▸ WHAT IS BEING ASKED
Locate each line below that includes "phase" and reproduce it.

-------- PROVIDED ENTRIES --------

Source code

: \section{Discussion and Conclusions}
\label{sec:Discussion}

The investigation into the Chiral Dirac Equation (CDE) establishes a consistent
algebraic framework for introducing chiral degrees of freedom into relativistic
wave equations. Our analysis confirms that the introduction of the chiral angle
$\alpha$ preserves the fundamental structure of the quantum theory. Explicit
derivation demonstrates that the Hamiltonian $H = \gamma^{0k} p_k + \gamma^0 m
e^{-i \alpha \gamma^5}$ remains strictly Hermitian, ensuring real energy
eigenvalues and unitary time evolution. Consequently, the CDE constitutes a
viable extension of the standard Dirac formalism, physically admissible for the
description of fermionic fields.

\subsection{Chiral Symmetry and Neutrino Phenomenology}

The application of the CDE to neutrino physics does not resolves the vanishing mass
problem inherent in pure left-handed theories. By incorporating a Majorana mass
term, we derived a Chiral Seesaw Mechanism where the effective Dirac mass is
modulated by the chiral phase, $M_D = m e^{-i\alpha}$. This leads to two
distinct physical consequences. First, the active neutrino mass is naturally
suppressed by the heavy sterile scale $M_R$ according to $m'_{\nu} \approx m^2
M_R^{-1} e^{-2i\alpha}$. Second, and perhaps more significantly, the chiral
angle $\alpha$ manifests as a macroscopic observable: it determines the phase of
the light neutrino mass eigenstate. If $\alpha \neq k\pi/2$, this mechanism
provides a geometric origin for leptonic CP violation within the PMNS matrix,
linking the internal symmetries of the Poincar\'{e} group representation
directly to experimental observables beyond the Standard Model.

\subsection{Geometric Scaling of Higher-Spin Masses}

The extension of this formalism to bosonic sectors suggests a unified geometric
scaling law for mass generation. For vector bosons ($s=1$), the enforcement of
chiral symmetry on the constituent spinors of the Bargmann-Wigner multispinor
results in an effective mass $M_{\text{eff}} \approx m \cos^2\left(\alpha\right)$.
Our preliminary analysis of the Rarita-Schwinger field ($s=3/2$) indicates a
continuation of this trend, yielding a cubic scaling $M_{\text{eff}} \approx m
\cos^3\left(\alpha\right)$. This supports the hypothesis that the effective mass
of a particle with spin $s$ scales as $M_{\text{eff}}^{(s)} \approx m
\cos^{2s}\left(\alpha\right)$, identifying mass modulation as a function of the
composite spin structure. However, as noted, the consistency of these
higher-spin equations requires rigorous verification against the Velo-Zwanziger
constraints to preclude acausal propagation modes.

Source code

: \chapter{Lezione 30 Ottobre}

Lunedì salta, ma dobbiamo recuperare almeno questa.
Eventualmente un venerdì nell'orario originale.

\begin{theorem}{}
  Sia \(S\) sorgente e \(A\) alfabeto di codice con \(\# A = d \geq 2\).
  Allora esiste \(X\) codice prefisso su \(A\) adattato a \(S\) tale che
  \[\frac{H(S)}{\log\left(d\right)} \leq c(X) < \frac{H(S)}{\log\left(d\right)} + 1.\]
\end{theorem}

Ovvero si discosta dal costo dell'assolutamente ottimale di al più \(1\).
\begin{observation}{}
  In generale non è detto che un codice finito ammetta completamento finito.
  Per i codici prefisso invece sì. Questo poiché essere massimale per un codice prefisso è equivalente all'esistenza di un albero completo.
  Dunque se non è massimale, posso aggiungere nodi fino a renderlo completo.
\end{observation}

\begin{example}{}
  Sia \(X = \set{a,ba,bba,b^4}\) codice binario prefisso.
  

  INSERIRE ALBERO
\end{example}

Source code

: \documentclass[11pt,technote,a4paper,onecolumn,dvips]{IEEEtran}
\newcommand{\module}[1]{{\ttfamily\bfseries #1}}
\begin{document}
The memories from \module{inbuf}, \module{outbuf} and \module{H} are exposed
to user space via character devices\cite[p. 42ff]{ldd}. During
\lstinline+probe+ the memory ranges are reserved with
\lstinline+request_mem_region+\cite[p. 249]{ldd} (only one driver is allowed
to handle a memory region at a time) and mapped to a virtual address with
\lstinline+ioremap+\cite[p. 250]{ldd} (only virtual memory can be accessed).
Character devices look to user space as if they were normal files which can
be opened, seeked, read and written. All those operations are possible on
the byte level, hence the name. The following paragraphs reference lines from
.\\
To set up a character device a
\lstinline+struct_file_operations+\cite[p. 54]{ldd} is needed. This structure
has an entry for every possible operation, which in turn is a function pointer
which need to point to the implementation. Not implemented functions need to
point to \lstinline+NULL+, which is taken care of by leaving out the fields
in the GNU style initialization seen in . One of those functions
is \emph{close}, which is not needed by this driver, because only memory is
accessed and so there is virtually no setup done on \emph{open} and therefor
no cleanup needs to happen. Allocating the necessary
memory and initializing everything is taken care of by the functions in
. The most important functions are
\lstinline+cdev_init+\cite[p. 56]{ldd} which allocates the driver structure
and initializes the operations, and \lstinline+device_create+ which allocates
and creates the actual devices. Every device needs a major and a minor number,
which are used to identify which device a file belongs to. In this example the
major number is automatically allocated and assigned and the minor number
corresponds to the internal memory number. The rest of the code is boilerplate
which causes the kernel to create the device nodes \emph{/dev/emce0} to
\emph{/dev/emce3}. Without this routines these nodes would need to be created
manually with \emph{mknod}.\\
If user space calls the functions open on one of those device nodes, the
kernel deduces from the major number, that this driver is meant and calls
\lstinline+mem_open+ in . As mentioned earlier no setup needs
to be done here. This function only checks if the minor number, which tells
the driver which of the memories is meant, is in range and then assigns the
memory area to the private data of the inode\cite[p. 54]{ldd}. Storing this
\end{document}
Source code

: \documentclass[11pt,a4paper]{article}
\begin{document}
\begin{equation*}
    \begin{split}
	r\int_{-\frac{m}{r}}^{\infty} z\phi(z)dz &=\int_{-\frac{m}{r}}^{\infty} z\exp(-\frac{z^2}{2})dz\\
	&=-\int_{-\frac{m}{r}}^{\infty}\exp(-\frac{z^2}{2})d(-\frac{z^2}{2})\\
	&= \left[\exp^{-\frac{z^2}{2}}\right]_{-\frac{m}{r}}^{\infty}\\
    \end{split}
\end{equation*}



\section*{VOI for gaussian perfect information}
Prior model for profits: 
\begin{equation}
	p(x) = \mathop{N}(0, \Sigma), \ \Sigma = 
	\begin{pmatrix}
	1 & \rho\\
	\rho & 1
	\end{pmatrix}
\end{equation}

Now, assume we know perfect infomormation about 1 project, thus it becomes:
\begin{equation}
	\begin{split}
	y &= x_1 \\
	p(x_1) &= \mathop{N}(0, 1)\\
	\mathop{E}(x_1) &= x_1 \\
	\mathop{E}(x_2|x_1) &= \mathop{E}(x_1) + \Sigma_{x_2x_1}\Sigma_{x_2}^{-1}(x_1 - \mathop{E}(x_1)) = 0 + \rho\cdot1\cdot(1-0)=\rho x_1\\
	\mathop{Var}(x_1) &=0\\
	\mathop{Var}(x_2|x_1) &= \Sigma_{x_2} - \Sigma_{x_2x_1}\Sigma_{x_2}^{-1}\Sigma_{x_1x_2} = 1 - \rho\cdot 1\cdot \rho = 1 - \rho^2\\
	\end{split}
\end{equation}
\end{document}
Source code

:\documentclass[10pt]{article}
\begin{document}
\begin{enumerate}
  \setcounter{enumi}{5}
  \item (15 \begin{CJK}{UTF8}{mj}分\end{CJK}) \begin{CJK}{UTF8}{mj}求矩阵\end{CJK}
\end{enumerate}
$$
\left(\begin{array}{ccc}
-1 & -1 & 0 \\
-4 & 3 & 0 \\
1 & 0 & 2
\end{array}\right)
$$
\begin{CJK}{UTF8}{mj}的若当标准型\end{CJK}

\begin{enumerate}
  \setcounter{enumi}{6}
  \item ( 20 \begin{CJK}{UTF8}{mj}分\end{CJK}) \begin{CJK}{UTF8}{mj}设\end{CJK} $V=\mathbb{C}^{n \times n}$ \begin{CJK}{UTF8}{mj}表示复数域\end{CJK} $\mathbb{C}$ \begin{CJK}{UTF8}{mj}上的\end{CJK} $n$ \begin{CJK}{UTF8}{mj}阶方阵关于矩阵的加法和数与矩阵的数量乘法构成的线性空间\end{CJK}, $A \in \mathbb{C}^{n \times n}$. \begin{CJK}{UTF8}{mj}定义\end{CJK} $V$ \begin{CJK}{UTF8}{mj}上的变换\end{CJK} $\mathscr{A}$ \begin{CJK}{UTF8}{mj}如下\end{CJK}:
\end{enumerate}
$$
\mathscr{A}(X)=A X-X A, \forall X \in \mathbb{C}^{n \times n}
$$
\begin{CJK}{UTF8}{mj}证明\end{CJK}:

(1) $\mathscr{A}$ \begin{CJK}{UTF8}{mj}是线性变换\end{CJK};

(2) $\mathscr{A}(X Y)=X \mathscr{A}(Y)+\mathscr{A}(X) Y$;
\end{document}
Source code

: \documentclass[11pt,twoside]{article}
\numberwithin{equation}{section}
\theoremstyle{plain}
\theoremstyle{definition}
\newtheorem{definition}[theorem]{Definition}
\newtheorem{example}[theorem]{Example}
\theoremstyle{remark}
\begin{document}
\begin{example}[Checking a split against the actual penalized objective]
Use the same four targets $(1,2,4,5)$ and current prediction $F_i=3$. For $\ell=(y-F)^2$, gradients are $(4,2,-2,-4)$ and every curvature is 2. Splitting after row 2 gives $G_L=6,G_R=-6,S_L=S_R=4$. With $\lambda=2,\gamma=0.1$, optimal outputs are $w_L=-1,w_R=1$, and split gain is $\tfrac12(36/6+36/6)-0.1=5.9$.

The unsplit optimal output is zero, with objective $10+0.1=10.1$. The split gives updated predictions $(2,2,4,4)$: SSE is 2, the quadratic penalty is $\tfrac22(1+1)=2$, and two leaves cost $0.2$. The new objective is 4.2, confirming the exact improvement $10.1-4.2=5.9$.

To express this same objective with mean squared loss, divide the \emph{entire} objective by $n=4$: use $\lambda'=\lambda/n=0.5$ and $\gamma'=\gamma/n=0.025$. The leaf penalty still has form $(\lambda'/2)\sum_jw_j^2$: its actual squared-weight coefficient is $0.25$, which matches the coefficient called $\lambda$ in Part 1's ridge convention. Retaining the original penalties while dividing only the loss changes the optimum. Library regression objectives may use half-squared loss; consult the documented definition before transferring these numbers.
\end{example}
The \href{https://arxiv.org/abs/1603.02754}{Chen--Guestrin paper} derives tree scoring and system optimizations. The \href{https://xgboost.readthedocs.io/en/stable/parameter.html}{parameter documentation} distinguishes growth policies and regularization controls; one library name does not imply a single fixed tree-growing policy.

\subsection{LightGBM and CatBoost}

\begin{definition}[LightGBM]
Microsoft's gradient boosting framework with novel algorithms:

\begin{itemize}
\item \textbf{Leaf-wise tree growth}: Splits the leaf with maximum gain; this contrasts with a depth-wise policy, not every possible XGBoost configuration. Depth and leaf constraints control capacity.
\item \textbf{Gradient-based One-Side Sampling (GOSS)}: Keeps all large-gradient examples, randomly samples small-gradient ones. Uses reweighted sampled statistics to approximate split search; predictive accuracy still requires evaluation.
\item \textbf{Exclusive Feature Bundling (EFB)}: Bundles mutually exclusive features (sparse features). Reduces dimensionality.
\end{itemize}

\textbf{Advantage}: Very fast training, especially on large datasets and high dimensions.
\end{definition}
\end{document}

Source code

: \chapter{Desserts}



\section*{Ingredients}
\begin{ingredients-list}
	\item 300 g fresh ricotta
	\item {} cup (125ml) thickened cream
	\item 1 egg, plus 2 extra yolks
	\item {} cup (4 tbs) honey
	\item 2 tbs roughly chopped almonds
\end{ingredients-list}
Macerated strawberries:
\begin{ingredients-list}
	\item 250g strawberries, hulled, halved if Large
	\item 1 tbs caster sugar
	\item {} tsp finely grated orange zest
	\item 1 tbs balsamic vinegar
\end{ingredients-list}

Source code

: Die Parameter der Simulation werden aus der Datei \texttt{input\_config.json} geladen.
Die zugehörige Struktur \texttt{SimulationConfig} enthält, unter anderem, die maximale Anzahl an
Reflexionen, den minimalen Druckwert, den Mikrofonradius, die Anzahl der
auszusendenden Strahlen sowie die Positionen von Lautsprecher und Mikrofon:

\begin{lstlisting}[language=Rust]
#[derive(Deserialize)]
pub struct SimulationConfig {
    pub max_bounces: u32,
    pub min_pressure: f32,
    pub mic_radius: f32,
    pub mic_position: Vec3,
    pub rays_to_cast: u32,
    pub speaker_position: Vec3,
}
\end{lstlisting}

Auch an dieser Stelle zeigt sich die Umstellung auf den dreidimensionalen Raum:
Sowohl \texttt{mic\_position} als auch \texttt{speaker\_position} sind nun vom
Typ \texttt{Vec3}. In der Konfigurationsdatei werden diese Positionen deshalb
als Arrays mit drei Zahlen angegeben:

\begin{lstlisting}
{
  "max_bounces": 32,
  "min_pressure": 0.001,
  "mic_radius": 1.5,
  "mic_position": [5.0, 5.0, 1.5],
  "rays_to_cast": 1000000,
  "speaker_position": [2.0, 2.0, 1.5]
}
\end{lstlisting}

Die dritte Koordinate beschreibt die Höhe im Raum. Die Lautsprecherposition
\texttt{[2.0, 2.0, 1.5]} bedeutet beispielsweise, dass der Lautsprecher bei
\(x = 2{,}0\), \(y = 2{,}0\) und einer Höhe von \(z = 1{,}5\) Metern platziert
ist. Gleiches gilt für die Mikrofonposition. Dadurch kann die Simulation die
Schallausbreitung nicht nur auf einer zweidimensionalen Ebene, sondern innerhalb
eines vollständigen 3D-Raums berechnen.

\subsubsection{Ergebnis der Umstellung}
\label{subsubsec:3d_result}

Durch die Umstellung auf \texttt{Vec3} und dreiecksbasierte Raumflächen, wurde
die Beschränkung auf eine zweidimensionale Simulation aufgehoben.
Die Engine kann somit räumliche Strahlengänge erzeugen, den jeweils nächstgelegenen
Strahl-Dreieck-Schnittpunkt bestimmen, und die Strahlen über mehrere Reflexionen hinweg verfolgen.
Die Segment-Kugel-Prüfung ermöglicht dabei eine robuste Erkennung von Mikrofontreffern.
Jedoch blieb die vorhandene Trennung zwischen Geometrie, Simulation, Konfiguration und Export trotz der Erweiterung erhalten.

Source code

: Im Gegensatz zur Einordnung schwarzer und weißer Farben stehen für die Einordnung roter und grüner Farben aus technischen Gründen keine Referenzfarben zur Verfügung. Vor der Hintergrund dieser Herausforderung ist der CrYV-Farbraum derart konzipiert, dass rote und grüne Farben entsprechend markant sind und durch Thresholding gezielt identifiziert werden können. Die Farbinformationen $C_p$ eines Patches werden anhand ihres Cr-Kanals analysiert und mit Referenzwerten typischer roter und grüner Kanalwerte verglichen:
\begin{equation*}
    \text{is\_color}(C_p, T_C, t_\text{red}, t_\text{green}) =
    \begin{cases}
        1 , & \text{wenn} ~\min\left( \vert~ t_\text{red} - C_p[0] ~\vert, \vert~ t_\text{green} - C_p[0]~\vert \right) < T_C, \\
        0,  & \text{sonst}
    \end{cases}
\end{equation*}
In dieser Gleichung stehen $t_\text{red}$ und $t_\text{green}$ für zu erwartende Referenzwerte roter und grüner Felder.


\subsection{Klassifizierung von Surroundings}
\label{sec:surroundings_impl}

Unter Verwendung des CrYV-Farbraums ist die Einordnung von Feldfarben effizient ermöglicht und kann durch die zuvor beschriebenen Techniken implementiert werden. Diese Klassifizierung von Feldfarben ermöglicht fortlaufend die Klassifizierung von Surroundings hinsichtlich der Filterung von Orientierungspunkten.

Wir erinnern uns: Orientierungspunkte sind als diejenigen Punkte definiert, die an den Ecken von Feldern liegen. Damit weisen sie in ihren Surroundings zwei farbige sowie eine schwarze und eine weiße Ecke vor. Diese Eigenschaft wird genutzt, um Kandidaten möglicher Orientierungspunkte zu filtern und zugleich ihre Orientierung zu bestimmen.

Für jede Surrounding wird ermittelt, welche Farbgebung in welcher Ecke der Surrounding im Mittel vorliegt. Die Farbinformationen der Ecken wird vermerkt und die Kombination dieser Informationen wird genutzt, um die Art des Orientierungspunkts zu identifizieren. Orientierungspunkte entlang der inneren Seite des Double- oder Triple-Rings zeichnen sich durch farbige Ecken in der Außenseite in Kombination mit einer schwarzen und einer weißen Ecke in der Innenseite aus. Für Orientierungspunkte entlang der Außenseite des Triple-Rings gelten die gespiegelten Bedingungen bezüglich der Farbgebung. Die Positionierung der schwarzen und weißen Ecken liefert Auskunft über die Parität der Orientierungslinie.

--------

▸ TASK OUTPUT
modulated by the chiral phase, $M_D = m e^{-i\alpha}$. This leads to two
angle $\alpha$ manifests as a macroscopic observable: it determines the phase of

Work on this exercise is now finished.